*** Opening of RAW DATA ***
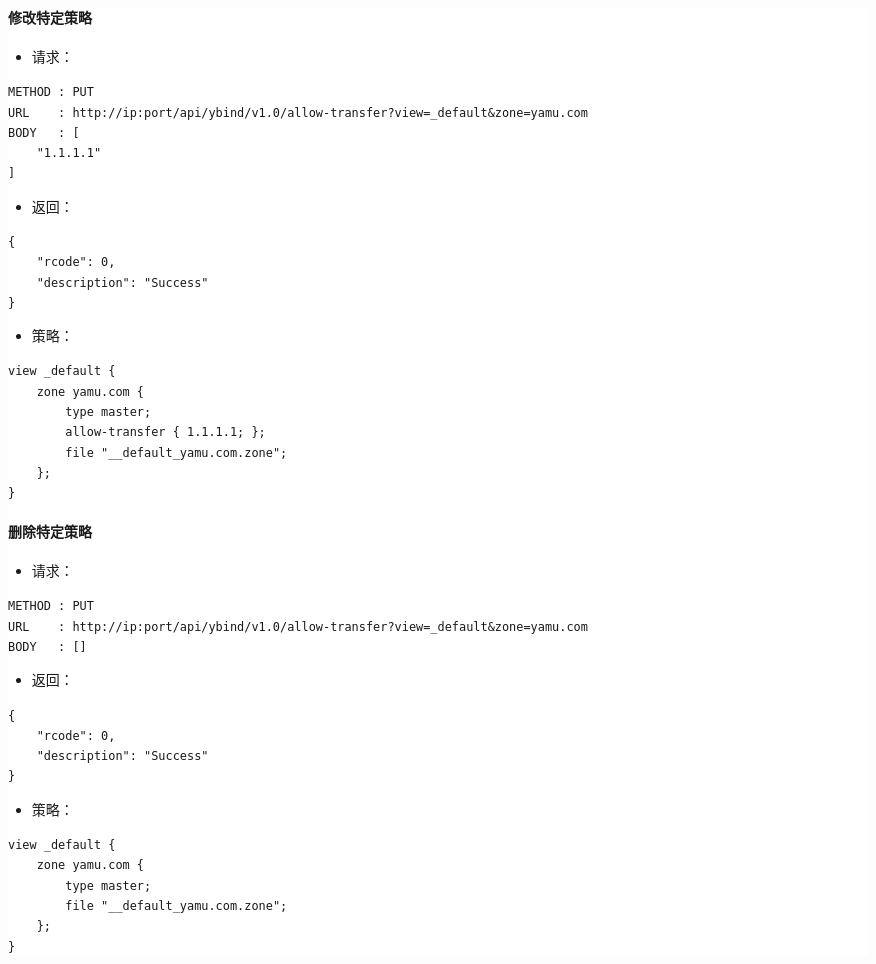 #### 修改特定策略
* 请求：
```
METHOD : PUT
URL    : http://ip:port/api/ybind/v1.0/allow-transfer?view=_default&zone=yamu.com
BODY   : [
	"1.1.1.1"
]
```
* 返回：
```
{
    "rcode": 0,
    "description": "Success"
}
```
* 策略：

```
view _default {
	zone yamu.com {
		type master;
		allow-transfer { 1.1.1.1; };
		file "__default_yamu.com.zone";
	};
}
```

#### 删除特定策略
* 请求：
```
METHOD : PUT
URL    : http://ip:port/api/ybind/v1.0/allow-transfer?view=_default&zone=yamu.com
BODY   : []
```
* 返回：
```
{
    "rcode": 0,
    "description": "Success"
}
```
* 策略：

```
view _default {
	zone yamu.com {
		type master;
		file "__default_yamu.com.zone";
	};
}
```
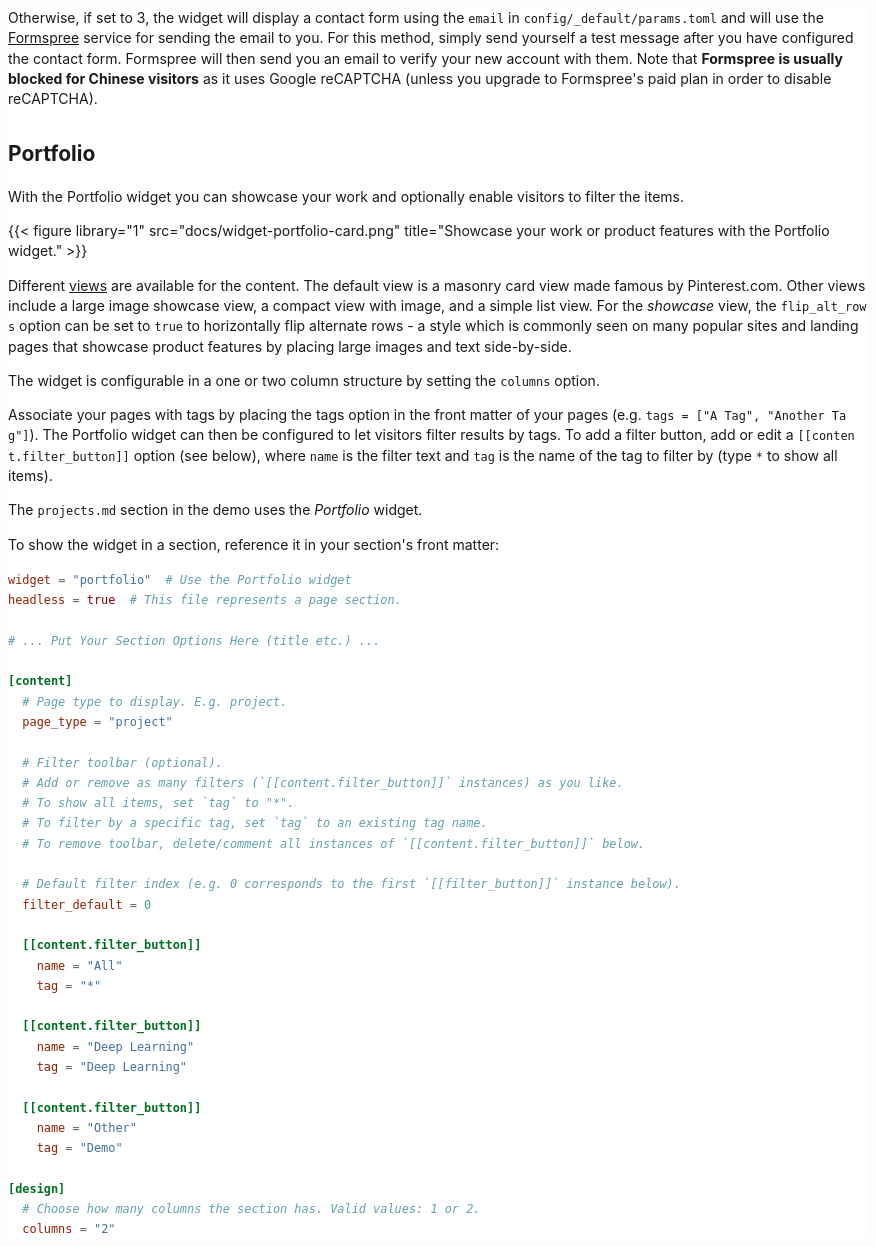 Otherwise, if set to 3, the widget will display a contact form using the `email` in `config/_default/params.toml` and will use the [Formspree](https://formspree.io) service for sending the email to you. For this method, simply send yourself a test message after you have configured the contact form. Formspree will then send you an email to verify your new account with them. Note that **Formspree is usually blocked for Chinese visitors** as it uses Google reCAPTCHA (unless you upgrade to Formspree's paid plan in order to disable reCAPTCHA).

## Portfolio

With the Portfolio widget you can showcase your work and optionally enable visitors to filter the items. 

{{< figure library="1" src="docs/widget-portfolio-card.png" title="Showcase your work or product features with the Portfolio widget." >}}

Different [views](#view) are available for the content. The default view is a masonry card view made famous by Pinterest.com. Other views include a large image showcase view, a compact view with image, and a simple list view. For the *showcase* view, the `flip_alt_rows` option can be set to `true` to horizontally flip alternate rows - a style which is commonly seen on many popular sites and landing pages that showcase product features by placing large images and text side-by-side.

The widget is configurable in a one or two column structure by setting the `columns` option.

Associate your pages with tags by placing the tags option in the front matter of your pages (e.g. `tags = ["A Tag", "Another Tag"]`). The Portfolio widget can then be configured to let visitors filter results by tags. To add a filter button, add or edit a `[[content.filter_button]]` option (see below), where `name` is the filter text and `tag` is the name of the tag to filter by (type `*` to show all items).

The `projects.md` section in the demo uses the *Portfolio* widget.

To show the widget in a section, reference it in your section's front matter:

```toml
widget = "portfolio"  # Use the Portfolio widget
headless = true  # This file represents a page section.

# ... Put Your Section Options Here (title etc.) ...

[content]
  # Page type to display. E.g. project.
  page_type = "project"
  
  # Filter toolbar (optional).
  # Add or remove as many filters (`[[content.filter_button]]` instances) as you like.
  # To show all items, set `tag` to "*".
  # To filter by a specific tag, set `tag` to an existing tag name.
  # To remove toolbar, delete/comment all instances of `[[content.filter_button]]` below.
  
  # Default filter index (e.g. 0 corresponds to the first `[[filter_button]]` instance below).
  filter_default = 0
  
  [[content.filter_button]]
    name = "All"
    tag = "*"
  
  [[content.filter_button]]
    name = "Deep Learning"
    tag = "Deep Learning"
  
  [[content.filter_button]]
    name = "Other"
    tag = "Demo"

[design]
  # Choose how many columns the section has. Valid values: 1 or 2.
  columns = "2"
```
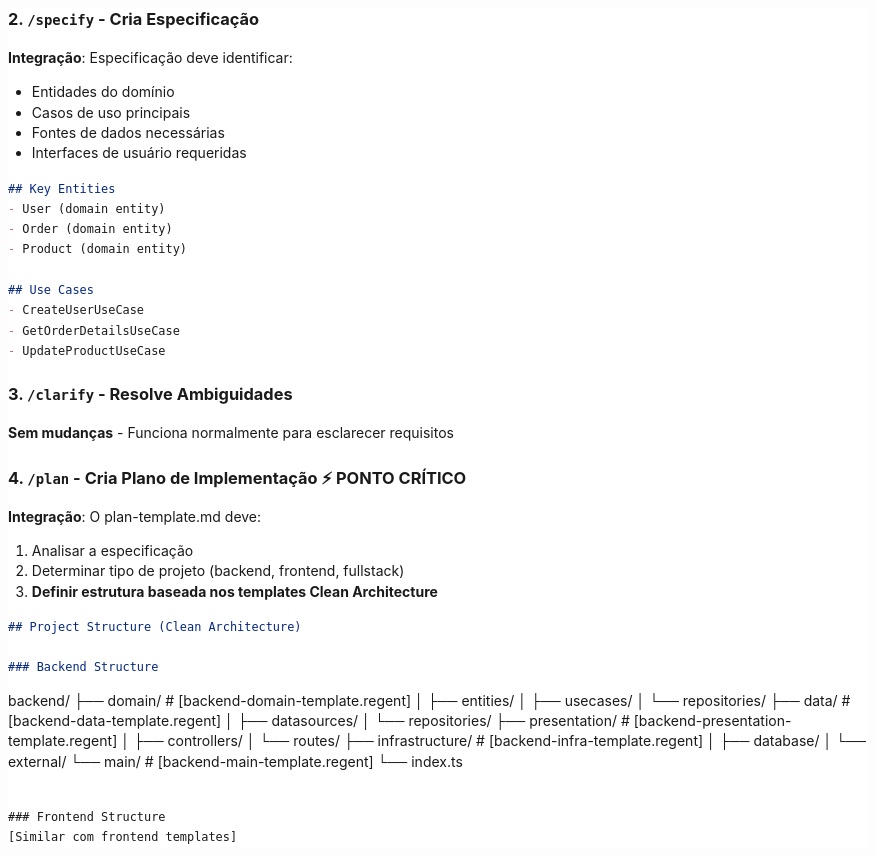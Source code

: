 ### 2. `/specify` - Cria Especificação
**Integração**: Especificação deve identificar:
- Entidades do domínio
- Casos de uso principais
- Fontes de dados necessárias
- Interfaces de usuário requeridas

```markdown
## Key Entities
- User (domain entity)
- Order (domain entity)
- Product (domain entity)

## Use Cases
- CreateUserUseCase
- GetOrderDetailsUseCase
- UpdateProductUseCase
```

### 3. `/clarify` - Resolve Ambiguidades
**Sem mudanças** - Funciona normalmente para esclarecer requisitos

### 4. `/plan` - Cria Plano de Implementação ⚡ **PONTO CRÍTICO**

**Integração**: O plan-template.md deve:
1. Analisar a especificação
2. Determinar tipo de projeto (backend, frontend, fullstack)
3. **Definir estrutura baseada nos templates Clean Architecture**

```markdown
## Project Structure (Clean Architecture)

### Backend Structure
```
backend/
├── domain/           # [backend-domain-template.regent]
│   ├── entities/
│   ├── usecases/
│   └── repositories/
├── data/            # [backend-data-template.regent]
│   ├── datasources/
│   └── repositories/
├── presentation/    # [backend-presentation-template.regent]
│   ├── controllers/
│   └── routes/
├── infrastructure/  # [backend-infra-template.regent]
│   ├── database/
│   └── external/
└── main/           # [backend-main-template.regent]
    └── index.ts
```

### Frontend Structure
[Similar com frontend templates]
```

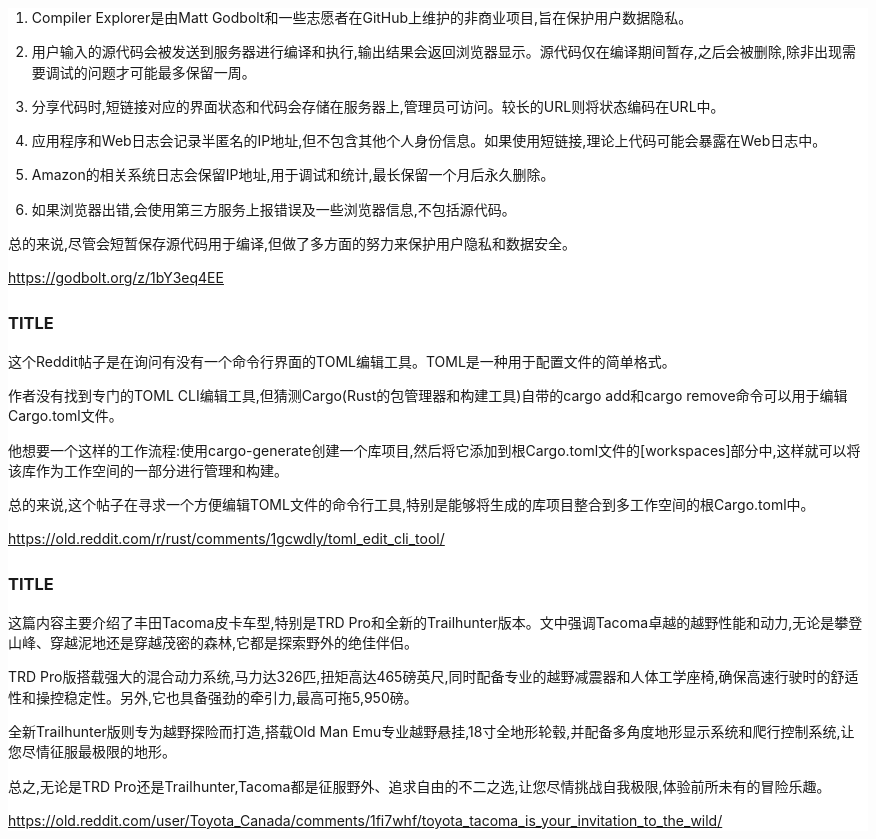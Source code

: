 1. Compiler Explorer是由Matt Godbolt和一些志愿者在GitHub上维护的非商业项目,旨在保护用户数据隐私。

2. 用户输入的源代码会被发送到服务器进行编译和执行,输出结果会返回浏览器显示。源代码仅在编译期间暂存,之后会被删除,除非出现需要调试的问题才可能最多保留一周。

3. 分享代码时,短链接对应的界面状态和代码会存储在服务器上,管理员可访问。较长的URL则将状态编码在URL中。

4. 应用程序和Web日志会记录半匿名的IP地址,但不包含其他个人身份信息。如果使用短链接,理论上代码可能会暴露在Web日志中。

5. Amazon的相关系统日志会保留IP地址,用于调试和统计,最长保留一个月后永久删除。

6. 如果浏览器出错,会使用第三方服务上报错误及一些浏览器信息,不包括源代码。

总的来说,尽管会短暂保存源代码用于编译,但做了多方面的努力来保护用户隐私和数据安全。

[
https://godbolt.org/z/1bY3eq4EE
](
https://godbolt.org/z/1bY3eq4EE
)
    


### TITLE

这个Reddit帖子是在询问有没有一个命令行界面的TOML编辑工具。TOML是一种用于配置文件的简单格式。

作者没有找到专门的TOML CLI编辑工具,但猜测Cargo(Rust的包管理器和构建工具)自带的cargo add和cargo remove命令可以用于编辑Cargo.toml文件。

他想要一个这样的工作流程:使用cargo-generate创建一个库项目,然后将它添加到根Cargo.toml文件的[workspaces]部分中,这样就可以将该库作为工作空间的一部分进行管理和构建。

总的来说,这个帖子在寻求一个方便编辑TOML文件的命令行工具,特别是能够将生成的库项目整合到多工作空间的根Cargo.toml中。

[
https://old.reddit.com/r/rust/comments/1gcwdly/toml_edit_cli_tool/
](
https://old.reddit.com/r/rust/comments/1gcwdly/toml_edit_cli_tool/
)
    


### TITLE

这篇内容主要介绍了丰田Tacoma皮卡车型,特别是TRD Pro和全新的Trailhunter版本。文中强调Tacoma卓越的越野性能和动力,无论是攀登山峰、穿越泥地还是穿越茂密的森林,它都是探索野外的绝佳伴侣。

TRD Pro版搭载强大的混合动力系统,马力达326匹,扭矩高达465磅英尺,同时配备专业的越野减震器和人体工学座椅,确保高速行驶时的舒适性和操控稳定性。另外,它也具备强劲的牵引力,最高可拖5,950磅。

全新Trailhunter版则专为越野探险而打造,搭载Old Man Emu专业越野悬挂,18寸全地形轮毂,并配备多角度地形显示系统和爬行控制系统,让您尽情征服最极限的地形。

总之,无论是TRD Pro还是Trailhunter,Tacoma都是征服野外、追求自由的不二之选,让您尽情挑战自我极限,体验前所未有的冒险乐趣。

[
https://old.reddit.com/user/Toyota_Canada/comments/1fi7whf/toyota_tacoma_is_your_invitation_to_the_wild/
](
https://old.reddit.com/user/Toyota_Canada/comments/1fi7whf/toyota_tacoma_is_your_invitation_to_the_wild/
)
    
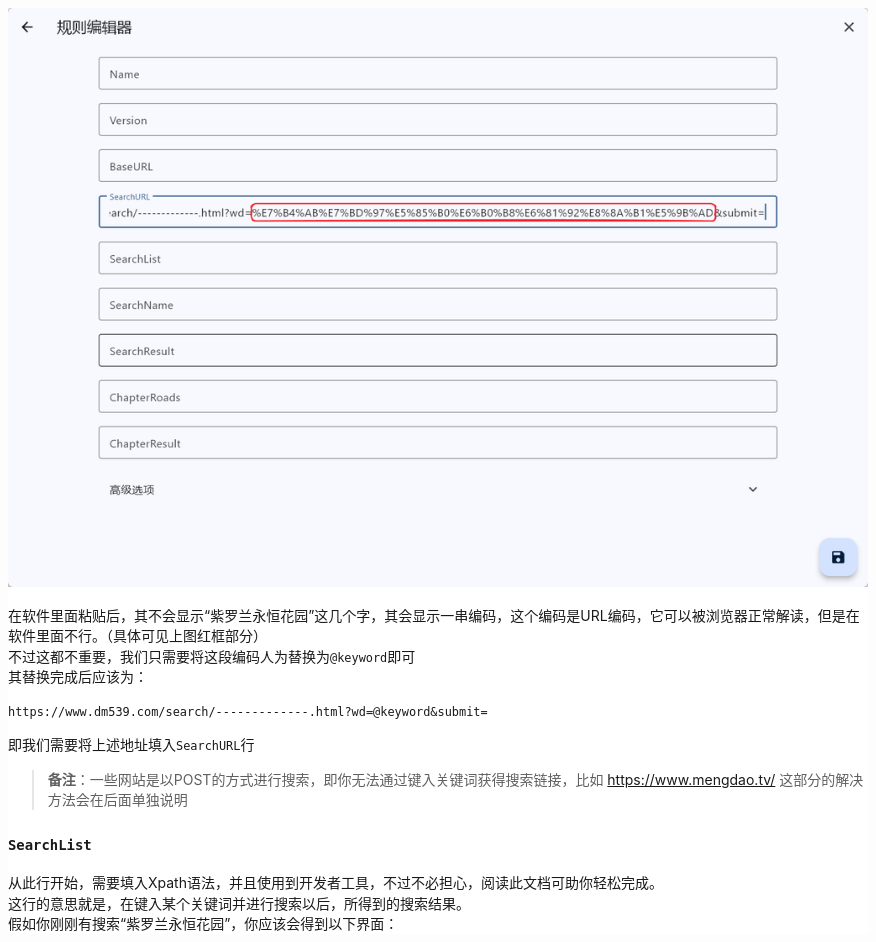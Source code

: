 ![](assets/rules-images/rules-doc-searchurl-2.png)  

在软件里面粘贴后，其不会显示“紫罗兰永恒花园”这几个字，其会显示一串编码，这个编码是URL编码，它可以被浏览器正常解读，但是在软件里面不行。（具体可见上图红框部分）  
不过这都不重要，我们只需要将这段编码人为替换为`@keyword`即可  
其替换完成后应该为：
```
https://www.dm539.com/search/-------------.html?wd=@keyword&submit=
```
即我们需要将上述地址填入`SearchURL`行
> **备注**：一些网站是以POST的方式进行搜索，即你无法通过键入关键词获得搜索链接，比如 https://www.mengdao.tv/ 这部分的解决方法会在后面单独说明

### `SearchList`

从此行开始，需要填入Xpath语法，并且使用到开发者工具，不过不必担心，阅读此文档可助你轻松完成。  
这行的意思就是，在键入某个关键词并进行搜索以后，所得到的搜索结果。  
假如你刚刚有搜索“紫罗兰永恒花园”，你应该会得到以下界面：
*** Close of RAW DATA ***
- [TASK TO COMPLETE]: From the records above, extract exactly and only the lines that begin at the line with "With the Portfolio widget you" and stop after the line with "The widget is".

- [RESPONSE FOR THIS EXERCISE]:
With the Portfolio widget you can showcase your work and optionally enable visitors to filter the items. 

{{< figure library="1" src="docs/widget-portfolio-card.png" title="Showcase your work or product features with the Portfolio widget." >}}

Different [views](#view) are available for the content. The default view is a masonry card view made famous by Pinterest.com. Other views include a large image showcase view, a compact view with image, and a simple list view. For the *showcase* view, the `flip_alt_rows` option can be set to `true` to horizontally flip alternate rows - a style which is commonly seen on many popular sites and landing pages that showcase product features by placing large images and text side-by-side.

The widget is configurable in a one or two column structure by setting the `columns` option.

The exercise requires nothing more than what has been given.